1. Familiarize yourself with the competition’s rules or the examination syllabus. You want to be able to answer your students’ questions and address their concerns. Check the organizer’s website or chat with a colleague who has been through the process.
2. Learn about how to dispute results. You’ll want to be sure you understand the procedure in case you have to explain it to a student and their parents. If you genuinely feel a student’s mark or result is not indicative of her performance, help your student learn grace under pressure from your behaviour handling the situation.
3. Remind your students before the event that no single result is ever the measure of a dancer. Even with the best preparation in the world, performance results are unpredictable, which is why appreciating the journey and experience of preparing should be a reward on its own. If your class or team are preparing to compete or perform together, focus on the camaraderie and the journey you have together, regardless of the end results.
4. Good results are good; encourage your students to celebrate their hard work! But once that exam or competition is over, it’s back to the normal routine. Channel your students’ drive from the event into classes and rehearsals, which can help keep them focussed and ward off post-event blues.
5. There are many ways to view failing an exam. If a student does fail, help them to understand that they simply didn’t meet the requirements that time around. Most exams can be retaken and if a student is trying for the second time, they’ll be that much more prepared.

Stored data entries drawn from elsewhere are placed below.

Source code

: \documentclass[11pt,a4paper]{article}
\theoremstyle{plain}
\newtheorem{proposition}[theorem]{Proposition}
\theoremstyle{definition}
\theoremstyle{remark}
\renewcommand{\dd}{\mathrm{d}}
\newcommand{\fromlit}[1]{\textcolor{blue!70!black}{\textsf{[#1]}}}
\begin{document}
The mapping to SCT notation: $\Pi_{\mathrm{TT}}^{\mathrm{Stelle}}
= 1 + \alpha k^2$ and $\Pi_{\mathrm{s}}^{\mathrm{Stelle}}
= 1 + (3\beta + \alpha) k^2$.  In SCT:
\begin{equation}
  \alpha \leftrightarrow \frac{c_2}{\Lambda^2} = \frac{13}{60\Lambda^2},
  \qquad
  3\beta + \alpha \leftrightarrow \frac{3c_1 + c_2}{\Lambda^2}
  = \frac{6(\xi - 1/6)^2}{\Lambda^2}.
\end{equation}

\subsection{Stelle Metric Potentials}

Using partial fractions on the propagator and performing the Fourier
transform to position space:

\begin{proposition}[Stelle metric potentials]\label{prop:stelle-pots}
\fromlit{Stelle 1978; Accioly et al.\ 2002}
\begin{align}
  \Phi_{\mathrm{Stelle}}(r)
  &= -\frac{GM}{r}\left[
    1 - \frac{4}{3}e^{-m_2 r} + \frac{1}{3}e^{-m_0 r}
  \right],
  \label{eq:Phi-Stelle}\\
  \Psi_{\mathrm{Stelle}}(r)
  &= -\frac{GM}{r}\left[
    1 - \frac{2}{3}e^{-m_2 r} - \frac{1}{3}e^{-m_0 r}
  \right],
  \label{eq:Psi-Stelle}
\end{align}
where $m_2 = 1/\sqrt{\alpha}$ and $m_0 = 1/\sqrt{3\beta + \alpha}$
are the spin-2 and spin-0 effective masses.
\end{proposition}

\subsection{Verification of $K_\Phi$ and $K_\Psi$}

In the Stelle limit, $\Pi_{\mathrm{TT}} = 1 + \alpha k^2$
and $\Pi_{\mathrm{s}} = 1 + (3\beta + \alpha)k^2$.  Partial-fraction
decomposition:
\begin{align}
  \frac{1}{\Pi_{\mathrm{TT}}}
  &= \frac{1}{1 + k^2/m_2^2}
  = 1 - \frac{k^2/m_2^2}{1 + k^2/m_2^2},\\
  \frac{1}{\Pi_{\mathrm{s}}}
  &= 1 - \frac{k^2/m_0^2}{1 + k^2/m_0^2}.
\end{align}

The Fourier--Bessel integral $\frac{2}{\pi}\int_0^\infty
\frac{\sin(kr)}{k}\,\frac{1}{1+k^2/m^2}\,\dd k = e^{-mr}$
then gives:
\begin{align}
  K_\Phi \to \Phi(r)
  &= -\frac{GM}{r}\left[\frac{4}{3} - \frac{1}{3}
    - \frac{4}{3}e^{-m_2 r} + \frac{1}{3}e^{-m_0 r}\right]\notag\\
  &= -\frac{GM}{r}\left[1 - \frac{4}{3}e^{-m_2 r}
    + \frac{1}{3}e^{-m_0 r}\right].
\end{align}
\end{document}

6. Remind your students that a negative result is not something that will follow them around for the rest of their dance life. The same can be said of success; it’s just the outcome of one day. Either way, they will grow from the experience and learn about performing under pressure, which is an important skill for dancers to develop.
And of course, let your students know that you are proud of them for pushing themselves to tackle an exam or competition! Whether they get the results they wanted or expected isn’t the most important thing. Knowing they have your support will be very meaningful to them, and will help them understand and absorb their results whatever they may be.